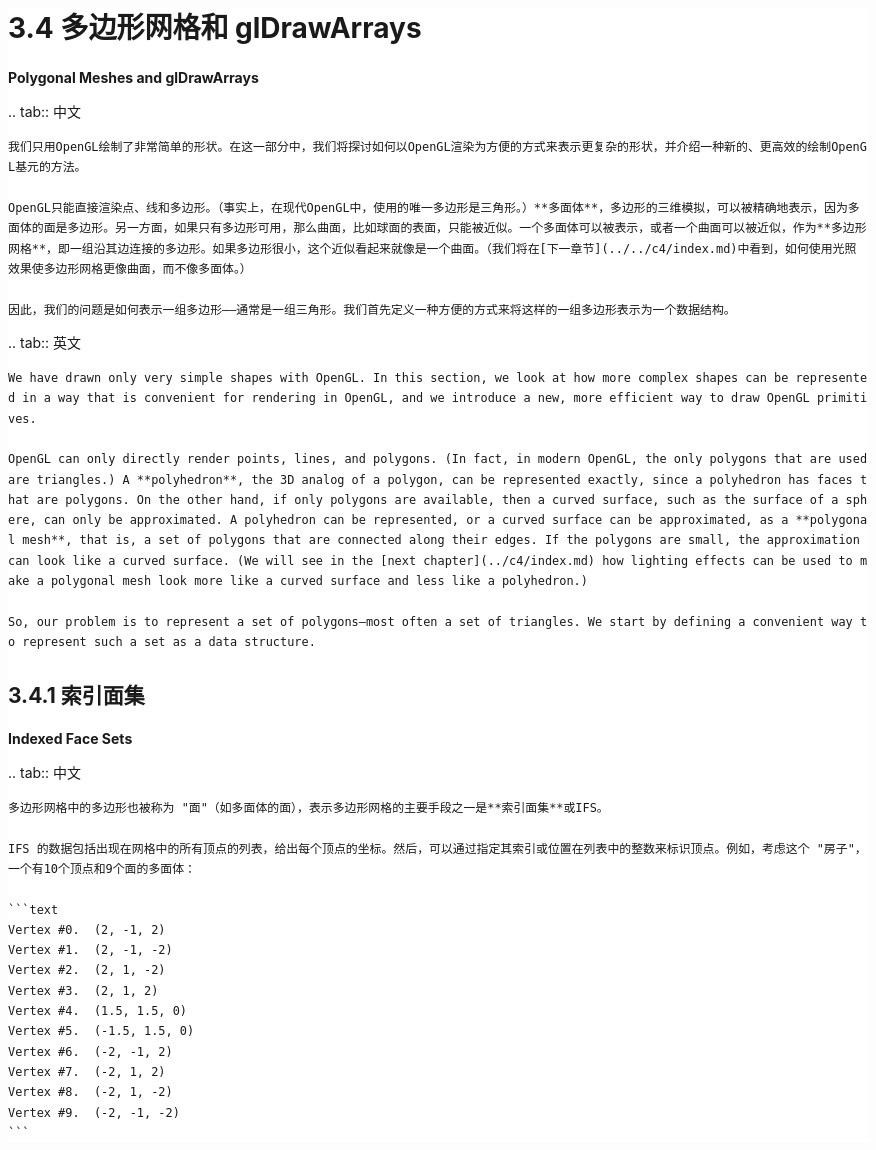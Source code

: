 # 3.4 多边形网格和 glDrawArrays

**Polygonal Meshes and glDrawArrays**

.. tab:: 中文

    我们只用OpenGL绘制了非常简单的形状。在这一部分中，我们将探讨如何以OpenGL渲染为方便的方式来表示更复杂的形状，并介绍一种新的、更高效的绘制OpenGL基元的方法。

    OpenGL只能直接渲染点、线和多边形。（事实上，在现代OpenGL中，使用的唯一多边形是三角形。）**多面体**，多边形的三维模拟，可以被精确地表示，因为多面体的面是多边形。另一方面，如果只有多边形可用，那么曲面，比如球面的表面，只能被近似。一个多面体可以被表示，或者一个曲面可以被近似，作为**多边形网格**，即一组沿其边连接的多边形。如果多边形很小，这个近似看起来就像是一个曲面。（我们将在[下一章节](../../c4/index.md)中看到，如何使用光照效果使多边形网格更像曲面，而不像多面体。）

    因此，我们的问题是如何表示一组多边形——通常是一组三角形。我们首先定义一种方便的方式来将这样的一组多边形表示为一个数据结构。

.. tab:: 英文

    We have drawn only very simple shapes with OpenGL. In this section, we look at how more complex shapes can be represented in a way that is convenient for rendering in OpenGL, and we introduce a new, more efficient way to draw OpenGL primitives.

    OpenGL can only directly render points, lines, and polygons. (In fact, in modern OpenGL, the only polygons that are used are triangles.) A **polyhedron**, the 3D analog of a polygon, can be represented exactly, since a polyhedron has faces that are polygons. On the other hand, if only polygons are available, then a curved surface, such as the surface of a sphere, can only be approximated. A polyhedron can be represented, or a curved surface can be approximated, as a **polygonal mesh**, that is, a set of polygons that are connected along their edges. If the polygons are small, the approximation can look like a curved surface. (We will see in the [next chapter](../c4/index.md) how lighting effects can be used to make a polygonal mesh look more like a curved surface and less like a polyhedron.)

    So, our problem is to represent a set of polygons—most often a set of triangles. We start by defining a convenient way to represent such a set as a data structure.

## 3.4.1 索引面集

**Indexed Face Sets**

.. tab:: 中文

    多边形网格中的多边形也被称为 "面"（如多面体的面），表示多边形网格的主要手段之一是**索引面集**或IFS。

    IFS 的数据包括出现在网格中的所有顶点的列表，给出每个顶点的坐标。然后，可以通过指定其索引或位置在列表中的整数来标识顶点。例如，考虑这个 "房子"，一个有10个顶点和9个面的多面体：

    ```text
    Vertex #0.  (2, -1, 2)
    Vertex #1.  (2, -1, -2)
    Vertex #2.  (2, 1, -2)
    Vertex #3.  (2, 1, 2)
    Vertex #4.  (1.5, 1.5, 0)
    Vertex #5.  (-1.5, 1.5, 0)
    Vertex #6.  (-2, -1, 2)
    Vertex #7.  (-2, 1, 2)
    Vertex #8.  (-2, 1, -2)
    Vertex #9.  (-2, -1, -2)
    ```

....

### REQUIREMENT
Scan the records for the word "polygons". Copy each line where it turns up.

### SOLUTION TO THIS TASK
    OpenGL can only directly render points, lines, and polygons. (In fact, in modern OpenGL, the only polygons that are used are triangles.) A **polyhedron**, the 3D analog of a polygon, can be represented exactly, since a polyhedron has faces that are polygons. On the other hand, if only polygons are available, then a curved surface, such as the surface of a sphere, can only be approximated. A polyhedron can be represented, or a curved surface can be approximated, as a **polygonal mesh**, that is, a set of polygons that are connected along their edges. If the polygons are small, the approximation can look like a curved surface. (We will see in the [next chapter](../c4/index.md) how lighting effects can be used to make a polygonal mesh look more like a curved surface and less like a polyhedron.)
    So, our problem is to represent a set of polygons—most often a set of triangles. We start by defining a convenient way to represent such a set as a data structure.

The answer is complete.